I have two almost the same OpenCL kernels which I want to calculate their performance in GFLOPS. Kernel #1 is:
__kernel void Test41(__global float *data, __global float *rands, int index, int rand_max){
float16 temp;
int gid = get_global_id(0);
temp = data[gid];
temp = (float) rands[1] * temp;
temp = (float) rands[2] * temp;
temp = (float) rands[3] * temp;
temp = (float) rands[4] * temp;
.
.
.
temp = (float) rands[497] * temp;
temp = (float) rands[498] * temp;
temp = (float) rands[499] * temp;
data[gid] = temp.s0;
}
The second kernel is:
__kernel void Test42(__global float *data, __global float *rands, int index, int rand_max){
float16 temp[500];
int gid = get_global_id(0);
temp[0] = data[gid];
temp[1] = (float) rands[1] * temp[0];
temp[2] = (float) rands[2] * temp[1];
temp[3] = (float) rands[3] * temp[2];
temp[4] = (float) rands[4] * temp[3];
.
.
.
temp[497] = (float) rands[497] * temp[496];
temp[498] = (float) rands[498] * temp[497];
temp[499] = (float) rands[499] * temp[498];
data[gid] = temp[index].s0;
}
As you can see in code, I'm using stream size of 16. every kernel has 500 lines of operations, where each of them only does a single floating point operation. I also deploy around 1048576 kernels in total, so I will have around 1048576 work items to execute in parallel.
In order to calculate the flops I do:
flops = #numWorkItems(1048576) * (500) * StreamSize(16) / timeTaken;
Unfortunately for the first kernel I get around 1.4 TFLOPs, but for the second kernel I get 38 GFLOPs. I was not able to explain this huge gap. using a vector of temp instead of a single temp seems to be a huge deal. Also seems like real applications are mostly like the second kernel.
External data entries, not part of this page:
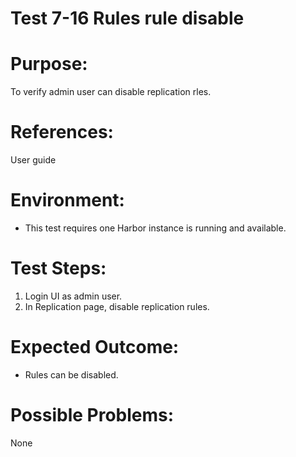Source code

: Test 7-16 Rules rule disable
=======

# Purpose:

To verify admin user can disable replication rles.

# References:
User guide

# Environment:

* This test requires one Harbor instance is running and available.

# Test Steps:

1. Login UI as admin user.  
2. In Replication page, disable replication rules.

# Expected Outcome:

* Rules can be disabled.

# Possible Problems:
None
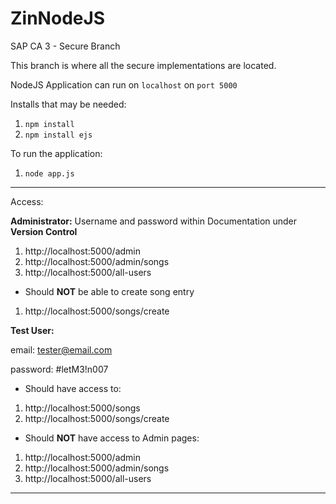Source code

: # ZinNodeJS
SAP CA 3 - Secure Branch 

This branch is where all the secure implementations are located. 

NodeJS Application can run on `localhost` on `port 5000`

Installs that may be needed: 

1. `npm install`
2. `npm install ejs`

To run the application:

1. `node app.js`

*** 

Access: 

**Administrator:**
Username and password within Documentation under **Version Control**

1.  http://localhost:5000/admin 
2.  http://localhost:5000/admin/songs
3.  http://localhost:5000/all-users 
- Should **NOT** be able to create song entry

1.  http://localhost:5000/songs/create 


**Test User:**

email: tester@email.com

password: #letM3!n007
- Should have access to:

1.  http://localhost:5000/songs
2.  http://localhost:5000/songs/create  
- Should **NOT** have access to Admin pages:

1.  http://localhost:5000/admin 
2.  http://localhost:5000/admin/songs
3.  http://localhost:5000/all-users 

***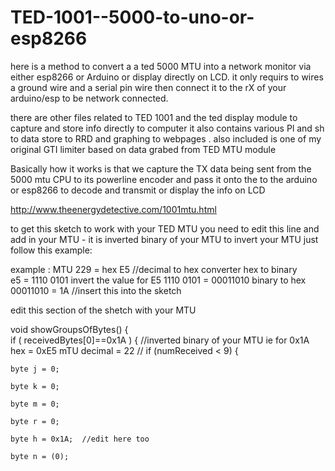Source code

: # TED-1001--5000-to-uno-or-esp8266

here is a method to convert a a ted 5000 MTU into a network monitor via either esp8266 or Arduino or display directly on LCD.
it only requirs to wires  a ground wire and a  serial pin wire then connect it to the rX of your arduino/esp to be network connected.

there are other files related to TED 1001 and the ted display module  to capture  and store info directly to computer  it also contains various Pl and sh to data  store to RRD and graphing to webpages .   also included is one of my original GTI limiter based on  data grabed from  TED MTU module

Basically how it works is that we capture the TX data being sent  from the  5000 mtu CPU to its powerline encoder and pass it onto the to the arduino or esp8266  to decode  and transmit or display the info on LCD

http://www.theenergydetective.com/1001mtu.html

to get this sketch to work with your TED MTU  you need to edit this line and add in your MTU - it is inverted binary of your MTU to invert your MTU just  follow this example:


example : MTU 229 = hex E5  //decimal to hex converter
hex to binary  
e5 = 1110 0101
invert the value for E5 
1110 0101 = 00011010
binary to hex
00011010 = 1A //insert this into the sketch

 edit this section of the shetch with your MTU
 
void showGroupsOfBytes() {  
    if ( receivedBytes[0]==0x1A )  { //inverted binary of your MTU ie for 0x1A   hex = 0xE5 mTU decimal = 22
    // if (numReceived < 9) {
    
    byte j = 0;
    
    byte k = 0;
    
    byte m = 0;
    
    byte r = 0;
    
    byte h = 0x1A;  //edit here too
    
    byte n = (0);
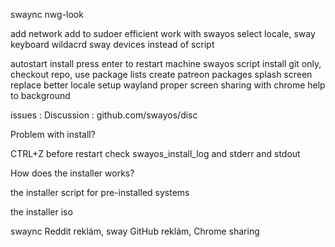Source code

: swaync
nwg-look

add network
add to sudoer
efficient work with swayos
select locale, sway keyboard
wildacrd sway devices instead of script

autostart install
press enter to restart machine
swayos script install git only, checkout repo, use package lists
create patreon packages
splash screen replace
better locale setup
wayland
proper screen sharing with chrome
help to background

issues :
Discussion : github.com/swayos/disc


Problem with install?

CTRL+Z before restart
check swayos_install_log and stderr and stdout


How does the installer works?

the installer script for pre-installed systems

the installer iso

swaync Reddit reklám, sway GitHub reklám, Chrome sharing
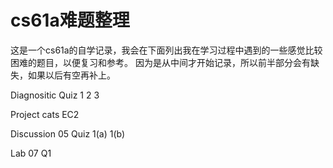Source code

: # cs61a难题整理

这是一个cs61a的自学记录，我会在下面列出我在学习过程中遇到的一些感觉比较困难的题目，以便复习和参考。
因为是从中间才开始记录，所以前半部分会有缺失，如果以后有空再补上。

Diagnositic Quiz 1 2 3 

Project cats EC2

Discussion 05 Quiz 1(a) 1(b)

Lab 07 Q1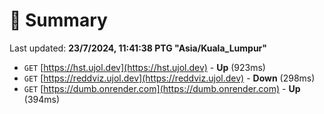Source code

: # 📖 Summary
Last updated: **23/7/2024, 11:41:38 PTG "Asia/Kuala_Lumpur"**

- `GET` [https://hst.ujol.dev](https://hst.ujol.dev) - **Up** (923ms)
- `GET` [https://reddviz.ujol.dev](https://reddviz.ujol.dev) - **Down** (298ms)
- `GET` [https://dumb.onrender.com](https://dumb.onrender.com) - **Up** (394ms)
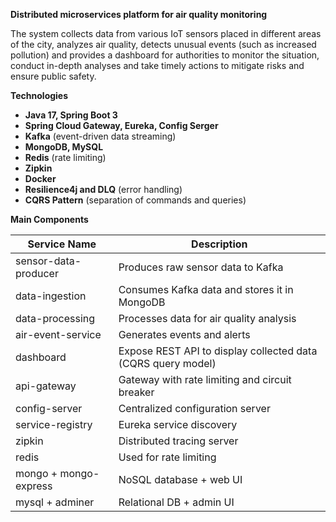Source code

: **Distributed microservices platform for air quality monitoring**

The system collects data from various IoT sensors placed in different areas of the city, analyzes air quality, detects unusual events (such as increased pollution) and provides a dashboard for authorities to monitor the situation, conduct in-depth analyses and take timely actions to mitigate risks and ensure public safety.

**Technologies**
- **Java 17, Spring Boot 3**
- **Spring Cloud Gateway, Eureka, Config Serger**
- **Kafka** (event-driven data streaming)
- **MongoDB, MySQL**
- **Redis** (rate limiting)
- **Zipkin**
- **Docker**
- **Resilience4j and DLQ** (error handling)
- **CQRS Pattern** (separation of commands and queries)

**Main Components**

| Service Name            | Description                                                      |
|-------------------------|------------------------------------------------------------------|
| sensor-data-producer    | Produces raw sensor data to Kafka                                |
| data-ingestion          | Consumes Kafka data and stores it in MongoDB                     |
| data-processing         | Processes data for air quality analysis                          |
| air-event-service       | Generates events and alerts                                      |  
| dashboard               | Expose REST API to display collected data (CQRS query model)     |
| api-gateway             | Gateway with rate limiting and circuit breaker                   |
| config-server           | Centralized configuration server                                 |
| service-registry        | Eureka service discovery                                         |
| zipkin                  | Distributed tracing server                                       |
| redis                   | Used for rate limiting                                           |
| mongo + mongo-express   | NoSQL database + web UI                                          |
| mysql + adminer         | Relational DB + admin UI                                         |

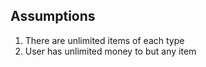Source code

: ## Assumptions

1. There are unlimited items of each type
2. User has unlimited money to but any item
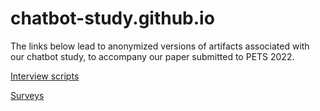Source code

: # chatbot-study.github.io

The links below lead to anonymized versions of artifacts associated with our chatbot study, to accompany our paper submitted to PETS 2022.

[Interview scripts](https://github.com/chatbot-study/chatbot/tree/main/interview-scripts)

[Surveys](https://github.com/chatbot-study/chatbot/tree/main/surveys)

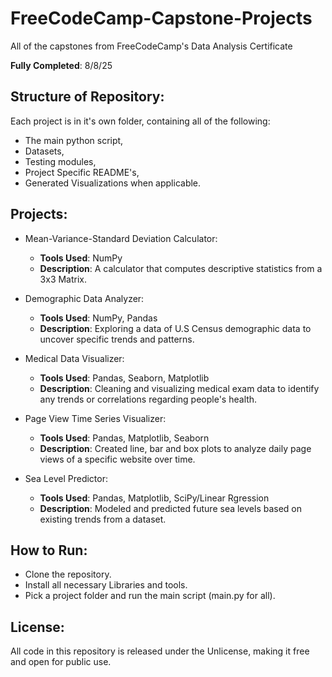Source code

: # FreeCodeCamp-Capstone-Projects
All of the capstones from FreeCodeCamp's Data Analysis Certificate

**Fully Completed**: 8/8/25

## Structure of Repository:

Each project is in it's own folder, containing all of the following:
- The main python script,
- Datasets,
- Testing modules,
- Project Specific README's,
- Generated Visualizations when applicable. 

## Projects:

- Mean-Variance-Standard Deviation Calculator:
  - **Tools Used**: NumPy
  - **Description**: A calculator that computes descriptive statistics from a 3x3 Matrix.


- Demographic Data Analyzer:
  - **Tools Used**: NumPy, Pandas
  - **Description**: Exploring a data of U.S Census demographic data to uncover specific trends and patterns.


- Medical Data Visualizer:
  - **Tools Used**: Pandas, Seaborn, Matplotlib
  - **Description**: Cleaning and visualizing medical exam data to identify any trends or correlations regarding people's health.

- Page View Time Series Visualizer:
  - **Tools Used**: Pandas, Matplotlib, Seaborn
  - **Description**: Created line, bar and box plots to analyze daily page views of a specific website over time.

- Sea Level Predictor:
  - **Tools Used**: Pandas, Matplotlib, SciPy/Linear Rgression
  - **Description**: Modeled and predicted future sea levels based on existing trends from a dataset.


## How to Run:
- Clone the repository.
- Install all necessary Libraries and tools.
- Pick a project folder and run the main script (main.py for all).

## License:
All code in this repository is released under the Unlicense, making it free and open for public use.

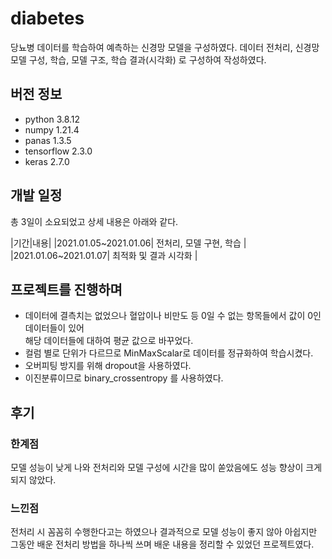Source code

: # diabetes
당뇨병 데이터를 학습하여 예측하는 신경망 모델을 구성하였다.
데이터 전처리, 신경망 모델 구성, 학습, 모델 구조, 학습 결과(시각화) 로 구성하여 작성하였다.

## 버전 정보
- python 3.8.12
- numpy 1.21.4
- panas 1.3.5
- tensorflow 2.3.0
- keras 2.7.0

## 개발 일정
총 3일이 소요되었고 상세 내용은 아래와 같다.

|기간|내용|
|2021.01.05~2021.01.06| 전처리, 모델 구현, 학습 |
|2021.01.06~2021.01.07| 최적화 및 결과 시각화 |

## 프로젝트를 진행하며
- 데이터에 결측치는 없었으나 혈압이나 비만도 등 0일 수 없는 항목들에서 값이 0인 데이터들이 있어   
해당 데이터들에 대하여 평균 값으로 바꾸었다.
- 컬럼 별로 단위가 다르므로 MinMaxScalar로 데이터를 정규화하여 학습시켰다.
- 오버피팅 방지를 위해 dropout을 사용하였다.
- 이진분류이므로 binary_crossentropy 를 사용하였다.

## 후기
### 한계점
모델 성능이 낮게 나와 전처리와 모델 구성에 시간을 많이 쏟았음에도 성능 향상이 크게 되지 않았다.
### 느낀점
전처리 시 꼼꼼히 수행한다고는 하였으나 결과적으로 모델 성능이 좋지 않아 아쉽지만    
그동안 배운 전처리 방법을 하나씩 쓰며 배운 내용을 정리할 수 있었던 프로젝트였다.
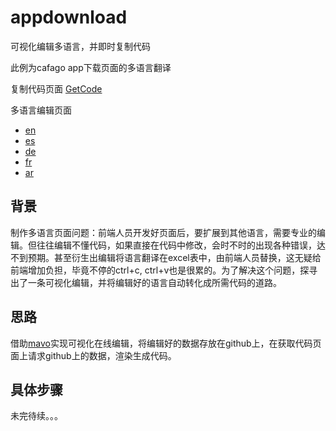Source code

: # appdownload
可视化编辑多语言，并即时复制代码

此例为cafago app下载页面的多语言翻译

复制代码页面
[GetCode](https://tomtopfe.github.io/appdownload/cafago)

多语言编辑页面
* [en](https://tomtopfe.github.io/appdownload/cafago/en/) 
* [es](https://tomtopfe.github.io/appdownload/cafago/es/) 
* [de](https://tomtopfe.github.io/appdownload/cafago/de/) 
* [fr](https://tomtopfe.github.io/appdownload/cafago/fr/) 
* [ar](https://tomtopfe.github.io/appdownload/cafago/ar/)


## 背景
制作多语言页面问题：前端人员开发好页面后，要扩展到其他语言，需要专业的编辑。但往往编辑不懂代码，如果直接在代码中修改，会时不时的出现各种错误，达不到预期。甚至衍生出编辑将语言翻译在excel表中，由前端人员替换，这无疑给前端增加负担，毕竟不停的ctrl+c, ctrl+v也是很累的。为了解决这个问题，探寻出了一条可视化编辑，并将编辑好的语言自动转化成所需代码的道路。

## 思路
借助[mavo](http://mavo.io)实现可视化在线编辑，将编辑好的数据存放在github上，在获取代码页面上请求github上的数据，渲染生成代码。

## 具体步骤

未完待续。。。
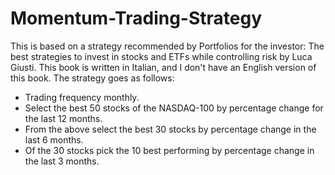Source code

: # Momentum-Trading-Strategy
This is based on a strategy recommended by Portfolios for the investor: The best strategies to invest in stocks and ETFs while controlling risk by Luca Giusti. This book is written in Italian, and I don't have an English version of this book. The strategy goes as follows:
- Trading frequency monthly.
- Select the best 50 stocks of the NASDAQ-100 by percentage change for the last 12 months.
- From the above select the best 30 stocks by percentage change in the last 6 months.
- Of the 30 stocks pick the 10 best performing by percentage change in the last 3 months.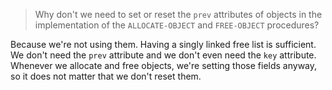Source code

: > Why don't we need to set or reset the `prev` attributes of objects in the
> implementation of the `ALLOCATE-OBJECT` and `FREE-OBJECT` procedures?

Because we're not using them. Having a singly linked free list is sufficient.
We don't need the `prev` attribute and we don't even need the `key` attribute.
Whenever we allocate and free objects, we're setting those fields anyway, so
it does not matter that we don't reset them.
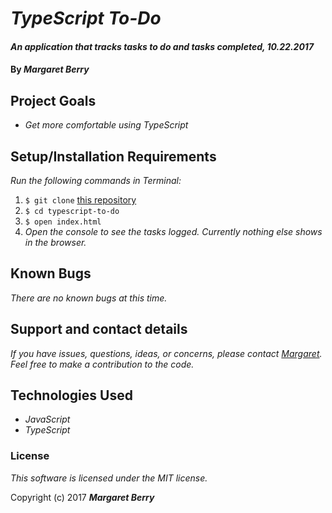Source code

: # _TypeScript To-Do_

#### _An application that tracks tasks to do and tasks completed, 10.22.2017_

#### By _**Margaret Berry**_

## Project Goals
* _Get more comfortable using TypeScript_

## Setup/Installation Requirements
_Run the following commands in Terminal:_

1. `$ git clone` [this repository](https://github.com/codemargaret/typescript-to-to.git)
2. `$ cd typescript-to-do`
3. `$ open index.html`
4. _Open the console to see the tasks logged. Currently nothing else shows in the browser._

## Known Bugs
_There are no known bugs at this time._

## Support and contact details
_If you have issues, questions, ideas, or concerns, please contact [Margaret](codeberry1@gmail.com). Feel free to make a contribution to the code._

## Technologies Used
* _JavaScript_
* _TypeScript_

### License
*This software is licensed under the MIT license.*

Copyright (c) 2017 **_Margaret Berry_**
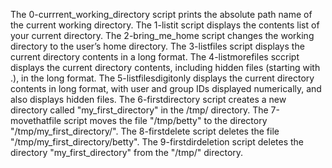 The 0-currrent_working_directory script prints the absolute path name of the current working directory.
The 1-listit script displays the contents list of your current directory.
The 2-bring_me_home script changes the working directory to the user’s home directory.
The 3-listfiles script displays the current directory contents in a long format.
The 4-listmorefiles sccript displays the current directory contents, including hidden files (starting with .), in the long format.
The 5-listfilesdigitonly displays the current directory contents in long format, with user and group IDs displayed numerically, and also displays hidden files.
The 6-firstdirectory script creates a new directory called "my_first_directory" in the /tmp/ directory.
The 7-movethatfile script moves the file "/tmp/betty" to the directory "/tmp/my_first_directory/".
The 8-firstdelete script deletes the file "/tmp/my_first_directory/betty".
The 9-firstdirdeletion script deletes the directory "my_first_directory" from the "/tmp/" directory.
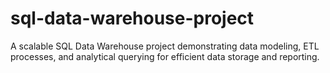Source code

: # sql-data-warehouse-project
A scalable SQL Data Warehouse project demonstrating data modeling, ETL processes, and analytical querying for efficient data storage and reporting.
First kernel is too simple for a real application.
Can anyone help me to understand what exactly happening here and how second kernel performance can reach first one? In general, if I'm going to benchmark my device, should I expect to see performance near the theoretical value?
P.S. I understand I need to copy rands into a __local memory, but let's skip that for now.